Entries taken from a collection:
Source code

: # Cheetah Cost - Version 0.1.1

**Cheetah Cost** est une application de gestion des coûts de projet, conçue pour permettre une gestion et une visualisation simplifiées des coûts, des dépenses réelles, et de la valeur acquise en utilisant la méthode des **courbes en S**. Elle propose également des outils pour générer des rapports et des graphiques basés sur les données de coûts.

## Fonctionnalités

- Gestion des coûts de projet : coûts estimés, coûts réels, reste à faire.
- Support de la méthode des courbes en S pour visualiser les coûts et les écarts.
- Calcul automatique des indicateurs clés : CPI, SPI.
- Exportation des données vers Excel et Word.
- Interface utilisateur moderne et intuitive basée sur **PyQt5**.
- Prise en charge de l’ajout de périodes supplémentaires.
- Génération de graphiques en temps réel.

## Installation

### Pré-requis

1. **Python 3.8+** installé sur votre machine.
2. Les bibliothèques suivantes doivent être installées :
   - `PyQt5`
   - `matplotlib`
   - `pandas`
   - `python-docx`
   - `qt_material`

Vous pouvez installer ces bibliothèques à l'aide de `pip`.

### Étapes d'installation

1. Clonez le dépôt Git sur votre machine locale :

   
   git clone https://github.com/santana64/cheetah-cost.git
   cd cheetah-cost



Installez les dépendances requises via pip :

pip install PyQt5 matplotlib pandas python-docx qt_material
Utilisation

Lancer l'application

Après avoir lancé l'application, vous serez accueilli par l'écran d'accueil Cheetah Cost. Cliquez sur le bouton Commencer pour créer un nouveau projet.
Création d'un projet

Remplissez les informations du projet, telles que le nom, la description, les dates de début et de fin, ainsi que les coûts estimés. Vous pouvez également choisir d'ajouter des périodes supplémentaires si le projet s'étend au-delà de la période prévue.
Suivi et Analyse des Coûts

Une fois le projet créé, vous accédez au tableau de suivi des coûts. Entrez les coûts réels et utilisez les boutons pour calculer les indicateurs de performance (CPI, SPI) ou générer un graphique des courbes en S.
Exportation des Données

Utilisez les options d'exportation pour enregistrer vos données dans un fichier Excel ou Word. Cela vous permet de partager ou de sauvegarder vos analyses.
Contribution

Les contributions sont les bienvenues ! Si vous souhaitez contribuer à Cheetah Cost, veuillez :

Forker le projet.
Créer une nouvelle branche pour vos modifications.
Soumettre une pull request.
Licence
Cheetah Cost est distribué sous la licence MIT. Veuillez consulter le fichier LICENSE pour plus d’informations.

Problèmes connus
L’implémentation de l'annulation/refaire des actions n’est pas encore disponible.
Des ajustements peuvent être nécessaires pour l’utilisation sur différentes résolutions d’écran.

## Exercise brief
Give again exactly, and only, the lines above starting at the one with "- Calcul automatique" and ending at the one with "Lancer l'application".

## Solution to the exercise
- Calcul automatique des indicateurs clés : CPI, SPI.
- Exportation des données vers Excel et Word.
- Interface utilisateur moderne et intuitive basée sur **PyQt5**.
- Prise en charge de l’ajout de périodes supplémentaires.
- Génération de graphiques en temps réel.

## Installation

### Pré-requis

1. **Python 3.8+** installé sur votre machine.
2. Les bibliothèques suivantes doivent être installées :
   - `PyQt5`
   - `matplotlib`
   - `pandas`
   - `python-docx`
   - `qt_material`

Vous pouvez installer ces bibliothèques à l'aide de `pip`.

### Étapes d'installation

1. Clonez le dépôt Git sur votre machine locale :

   
   git clone https://github.com/santana64/cheetah-cost.git
   cd cheetah-cost



Installez les dépendances requises via pip :

pip install PyQt5 matplotlib pandas python-docx qt_material
Utilisation

Lancer l'application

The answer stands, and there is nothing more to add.